Guido is pleased to report that David Shayler has stood down in favour of Reg Key's campaign and that the Reg Keys for Sedgefield Campaign is picking up most of the disgruntled Labour voters. Still no sign of a white suit, yet...



My only problem with what you've just written is that this guy you're referring to is no big-hitter (there's only one big-hitter allowed in Sedgefield and that's John Burton, Blair's Agent, for whom the phrase about fish and ponds automatically springs to most people's minds), pretty much someone who could be relied upon to sit on a committee of 20 and turn up for meetings that the rest of humanity couldn't be arsed with.

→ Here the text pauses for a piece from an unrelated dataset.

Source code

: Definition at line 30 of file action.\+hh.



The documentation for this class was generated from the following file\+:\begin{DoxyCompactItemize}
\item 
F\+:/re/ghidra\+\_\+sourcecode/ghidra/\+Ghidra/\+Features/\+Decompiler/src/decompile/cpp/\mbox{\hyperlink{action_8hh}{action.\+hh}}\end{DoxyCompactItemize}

If a senior officer of Blair's local party had resigned, then OK. But as it stands, meh.

Actually, no, my other problem is that the Tories would have taken us to war on less of a premise, as it happens. Even then, if they'd been in power between 2001 and now we wouldn't even know what that premise was because of a lack of freedom of information legislation (so-called freedom of information legislation, as Howard would probably refer to it). The Tories' opposition to war is based purely on the grounds that they weren't the ones who started it. So let's have a debate among the other candidates in Blair's constituency about it, not just focus ire on one individual.

1 Comments:

At 10:25 am, Blogger Man in Whitehall said...

Well we live in a democracy, Blair knew that when he got into politics (though in 1983 he probably didn't think he'd be in hot water over going to war as PM).